Samstag, 7. September 2013

Inbred





Was man in so manchen kleinen abgelegenen Dörfern findet, kann einen schon schockieren. Vor allem wenn man auf einem Haufen inzestuöser Hinterwäldler trifft. So passiert es auch bei „Inbred“. Doch dieses Mal nicht in den USA, sondern irgendwo in England. Hier kann es aber genauso zu gehen.

Was also passiert, wenn eine Gruppe unsympathischer Menschen auf einen Haufen degenerierter Menschen vom Land trifft? Nun das sollte jedem klar sein, wird ja sogar schon auf dem Poster erklärt. Was da steht, bekommt man auch. So hält der Film das ein, was er verspricht. Dabei liefert er sogar eine unheimliche Atmosphäre ab und ist dazu auch richtig Hart in den Tötungsszenen. Dabei gibt es dort aber auch so manche Schwäche, man merkt leider immer, wann echte Effekte mit CGI gepaart sind, weil für einen kurzen Moment es sehr unnatürlich aussieht. Dabei geht es immer sehr blutig zur Sache und man ist eigentlich froh, wenn der Nächste stirbt. Denn so unsympathisch, wie die Charaktere gezeichnet sind, eigentlich ist nur Sam sympathisch, doch auch diesem Charakter wünscht man irgendwann den Tod. Selbst wenn die „Inbred“ Band auch nicht sympathischer sind und dabei jedes Klischee bedienen, was man sich vorstellen kann, ist man doch froh, wenn sie uns von den anderen erlösen.
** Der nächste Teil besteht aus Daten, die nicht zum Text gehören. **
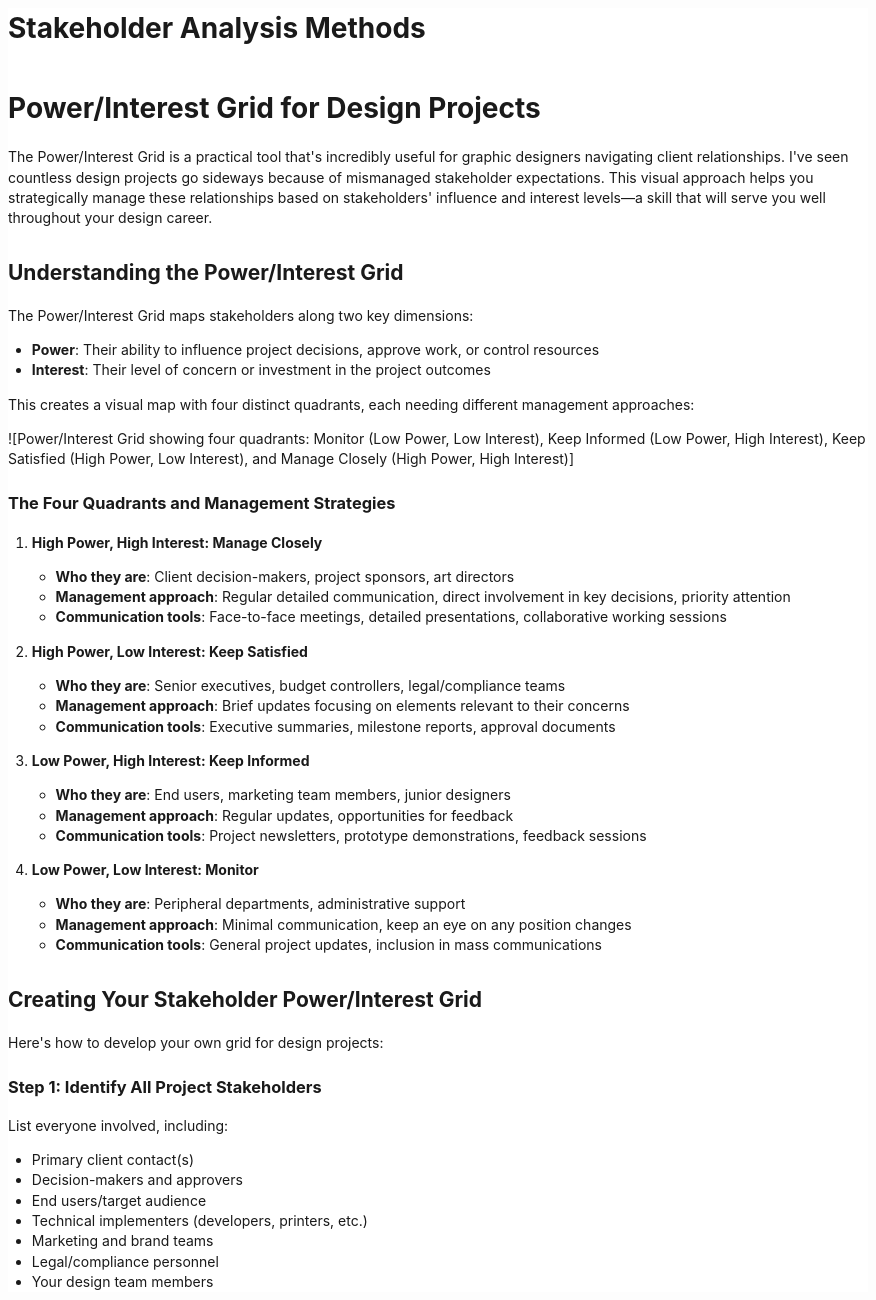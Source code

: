 
# Stakeholder Analysis Methods

# Power/Interest Grid for Design Projects

The Power/Interest Grid is a practical tool that's incredibly useful for graphic designers navigating client relationships. I've seen countless design projects go sideways because of mismanaged stakeholder expectations. This visual approach helps you strategically manage these relationships based on stakeholders' influence and interest levels—a skill that will serve you well throughout your design career.

## Understanding the Power/Interest Grid

The Power/Interest Grid maps stakeholders along two key dimensions:

- **Power**: Their ability to influence project decisions, approve work, or control resources
- **Interest**: Their level of concern or investment in the project outcomes

This creates a visual map with four distinct quadrants, each needing different management approaches:

![Power/Interest Grid showing four quadrants: Monitor (Low Power, Low Interest), Keep Informed (Low Power, High Interest), Keep Satisfied (High Power, Low Interest), and Manage Closely (High Power, High Interest)]

### The Four Quadrants and Management Strategies

1. **High Power, High Interest: Manage Closely**
   - **Who they are**: Client decision-makers, project sponsors, art directors
   - **Management approach**: Regular detailed communication, direct involvement in key decisions, priority attention
   - **Communication tools**: Face-to-face meetings, detailed presentations, collaborative working sessions

2. **High Power, Low Interest: Keep Satisfied**
   - **Who they are**: Senior executives, budget controllers, legal/compliance teams
   - **Management approach**: Brief updates focusing on elements relevant to their concerns
   - **Communication tools**: Executive summaries, milestone reports, approval documents

3. **Low Power, High Interest: Keep Informed**
   - **Who they are**: End users, marketing team members, junior designers
   - **Management approach**: Regular updates, opportunities for feedback
   - **Communication tools**: Project newsletters, prototype demonstrations, feedback sessions

4. **Low Power, Low Interest: Monitor**
   - **Who they are**: Peripheral departments, administrative support
   - **Management approach**: Minimal communication, keep an eye on any position changes
   - **Communication tools**: General project updates, inclusion in mass communications

## Creating Your Stakeholder Power/Interest Grid

Here's how to develop your own grid for design projects:

### Step 1: Identify All Project Stakeholders
List everyone involved, including:
- Primary client contact(s)
- Decision-makers and approvers
- End users/target audience
- Technical implementers (developers, printers, etc.)
- Marketing and brand teams
- Legal/compliance personnel
- Your design team members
Auch wenn man vielleicht denkt, es ist gibt Humor, liegt man vielleicht etwas falsch. Es ist sehr böser Humor und meist zündet der auch nicht, weil alles so übertrieben wirkt in der Darstellung der Inzestgemeinschaft, dass es nicht wirklich lustig ist.

„Inbred“ ist ein netter Backwoodslasher mit blutigen Effekten, die zum Teil aber leider nicht so gut umgesetzt sind. Es gibt aber eine gute düstere Atmosphäre.